Collected data entries:
▬▬▬▬▬▬

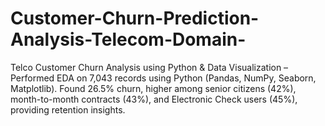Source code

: # Customer-Churn-Prediction-Analysis-Telecom-Domain-
Telco Customer Churn Analysis using Python &amp; Data Visualization – Performed EDA on 7,043 records using Python (Pandas, NumPy, Seaborn, Matplotlib). Found 26.5% churn, higher among senior citizens (42%), month-to-month contracts (43%), and Electronic Check users (45%), providing retention insights.
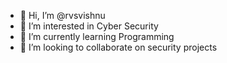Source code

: - 👋 Hi, I’m @rvsvishnu
- 👀 I’m interested in Cyber Security
- 🌱 I’m currently learning Programming
- 💞️ I’m looking to collaborate on security projects

<!---
rvsvishnu/rvsvishnu is a ✨ special ✨ repository because its `README.md` (this file) appears on your GitHub profile.
You can click the Preview link to take a look at your changes.
--->
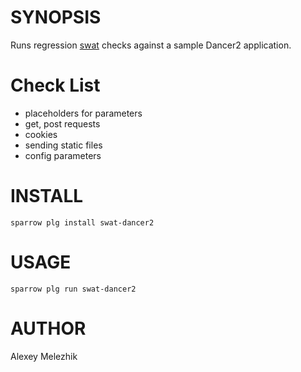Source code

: # SYNOPSIS

Runs regression [swat](https://github.com/melezhik/swat) checks against a sample Dancer2 application.

# Check List

- placeholders for parameters
- get, post requests
- cookies
- sending static files
- config parameters

# INSTALL

    sparrow plg install swat-dancer2

# USAGE

    sparrow plg run swat-dancer2

# AUTHOR

Alexey Melezhik

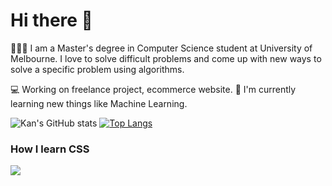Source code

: # Hi there 👋
👨🏻‍💻  I am a Master's degree in Computer Science student at University of Melbourne. I love to solve difficult problems and come up with new ways to solve a specific problem using algorithms.

💻 Working on freelance project, ecommerce website.
🌱 I'm currently learning new things like Machine Learning.

![Kan's GitHub stats](https://github-readme-stats.vercel.app/api?username=kanlip&show_icons=true)
[![Top Langs](https://github-readme-stats.vercel.app/api/top-langs/?username=kanlip&layout=compact)](https://github.com/anuraghazra/github-readme-stats)


### How I learn CSS
![](https://media.giphy.com/media/yYSSBtDgbbRzq/giphy.gif)

<!--
**kanlip/kanlip** is a ✨ _special_ ✨ repository because its `README.md` (this file) appears on your GitHub profile.

Here are some ideas to get you started:

- 🔭 I’m currently working on ...
- 🌱 I’m currently learning 
- 👯 I’m looking to collaborate on ...
- 🤔 I’m looking for help with ...
- 💬 Ask me about ...
- 📫 How to reach me: ...
- 😄 Pronouns: ...
- ⚡ Fun fact: ...
-->

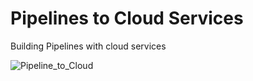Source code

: # Pipelines to Cloud Services
 Building Pipelines with cloud services

![Pipeline_to_Cloud](C:\Users\Kulraj\Documents\GitHub\Pipelines-to-Cloud-Services\Images\pipeline_to_cloud.jpg)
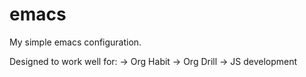 # emacs
My simple emacs configuration.

Designed to work well for:
-> Org Habit
-> Org Drill
-> JS development
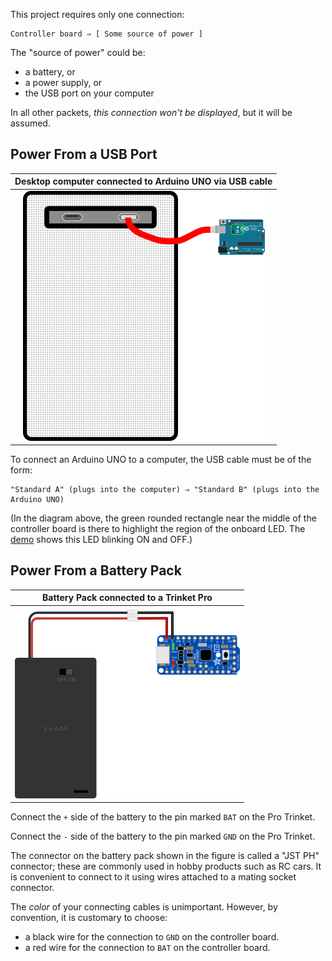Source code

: This project requires only one connection:

    Controller board ⇒ [ Some source of power ]

The "source of power" could be:

* a battery, or 
* a power supply, or 
* the USB port on your computer

In all other packets, *this connection won't be displayed*, but it will
be assumed.

## Power From a USB Port ##

| Desktop computer connected to Arduino UNO via USB cable |
|:-------------------------------------------------------:|
| ![](images/desktop-blink_w_clipmask.svg.png)            |

To connect an Arduino UNO to a computer, the USB cable must be of the form:

    "Standard A" (plugs into the computer) ⇒ "Standard B" (plugs into the Arduino UNO)

(In the diagram above, the green rounded rectangle near the middle of the controller
board is there to highlight the region of the onboard LED. 
The [demo](demo.html) shows this LED blinking ON and OFF.)

## Power From a Battery Pack ##

| Battery Pack connected to a Trinket Pro     |
|:-------------------------------------------:|
| ![](images/trinketpro_w_battery_bb.svg.png) |

Connect the `+` side of the battery to the pin marked `BAT` on the Pro Trinket.

Connect the `-` side of the battery to the pin marked `GND` on the Pro Trinket.

The connector on the battery pack shown in the figure is called a "JST PH" connector; these
are commonly used in hobby products such as RC cars.  It is convenient to connect
to it using wires attached to a mating socket connector.

The *color* of your connecting cables is unimportant.  However, by convention, it is
customary to choose: 

* a black wire for the connection to `GND` on the controller board.  
* a red wire for the connection to `BAT` on the controller board.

▬▬▬▬▬▬

_TASK TO CARRY OUT:_
In case the records contain pictures, keep those out and repeat the rest exactly.

_YOUR RESPONSE:_
Source code

: # Customer-Churn-Prediction-Analysis-Telecom-Domain-
Telco Customer Churn Analysis using Python &amp; Data Visualization – Performed EDA on 7,043 records using Python (Pandas, NumPy, Seaborn, Matplotlib). Found 26.5% churn, higher among senior citizens (42%), month-to-month contracts (43%), and Electronic Check users (45%), providing retention insights.
Source code

: - 👋 Hi, I’m @rvsvishnu
- 👀 I’m interested in Cyber Security
- 🌱 I’m currently learning Programming
- 💞️ I’m looking to collaborate on security projects

<!---
rvsvishnu/rvsvishnu is a ✨ special ✨ repository because its `README.md` (this file) appears on your GitHub profile.
You can click the Preview link to take a look at your changes.
--->
Source code

: # SYNOPSIS

Runs regression [swat](https://github.com/melezhik/swat) checks against a sample Dancer2 application.

# Check List

- placeholders for parameters
- get, post requests
- cookies
- sending static files
- config parameters

# INSTALL

    sparrow plg install swat-dancer2

# USAGE

    sparrow plg run swat-dancer2

# AUTHOR

Alexey Melezhik

Source code

: # Hi there 👋
👨🏻‍💻  I am a Master's degree in Computer Science student at University of Melbourne. I love to solve difficult problems and come up with new ways to solve a specific problem using algorithms.

💻 Working on freelance project, ecommerce website.
🌱 I'm currently learning new things like Machine Learning.

![Kan's GitHub stats](https://github-readme-stats.vercel.app/api?username=kanlip&show_icons=true)
[![Top Langs](https://github-readme-stats.vercel.app/api/top-langs/?username=kanlip&layout=compact)](https://github.com/anuraghazra/github-readme-stats)


### How I learn CSS
![](https://media.giphy.com/media/yYSSBtDgbbRzq/giphy.gif)

<!--
**kanlip/kanlip** is a ✨ _special_ ✨ repository because its `README.md` (this file) appears on your GitHub profile.

Here are some ideas to get you started:

- 🔭 I’m currently working on ...
- 🌱 I’m currently learning 
- 👯 I’m looking to collaborate on ...
- 🤔 I’m looking for help with ...
- 💬 Ask me about ...
- 📫 How to reach me: ...
- 😄 Pronouns: ...
- ⚡ Fun fact: ...
-->

Source code

: # Pipelines to Cloud Services
 Building Pipelines with cloud services

![Pipeline_to_Cloud](C:\Users\Kulraj\Documents\GitHub\Pipelines-to-Cloud-Services\Images\pipeline_to_cloud.jpg)
 # emacs
My simple emacs configuration.

Designed to work well for:
-> Org Habit
-> Org Drill
-> JS development
Source code

: This project requires only one connection:

    Controller board ⇒ [ Some source of power ]

The "source of power" could be:

* a battery, or 
* a power supply, or 
* the USB port on your computer

In all other packets, *this connection won't be displayed*, but it will
be assumed.

## Power From a USB Port ##

| Desktop computer connected to Arduino UNO via USB cable |
|:-------------------------------------------------------:|
| ![](images/desktop-blink_w_clipmask.svg.png)            |

To connect an Arduino UNO to a computer, the USB cable must be of the form:

    "Standard A" (plugs into the computer) ⇒ "Standard B" (plugs into the Arduino UNO)

(In the diagram above, the green rounded rectangle near the middle of the controller
board is there to highlight the region of the onboard LED. 
The [demo](demo.html) shows this LED blinking ON and OFF.)

## Power From a Battery Pack ##

| Battery Pack connected to a Trinket Pro     |
|:-------------------------------------------:|
| ![](images/trinketpro_w_battery_bb.svg.png) |

Connect the `+` side of the battery to the pin marked `BAT` on the Pro Trinket.

Connect the `-` side of the battery to the pin marked `GND` on the Pro Trinket.

The connector on the battery pack shown in the figure is called a "JST PH" connector; these
are commonly used in hobby products such as RC cars.  It is convenient to connect
to it using wires attached to a mating socket connector.

The *color* of your connecting cables is unimportant.  However, by convention, it is
customary to choose: 

* a black wire for the connection to `GND` on the controller board.  
* a red wire for the connection to `BAT` on the controller board.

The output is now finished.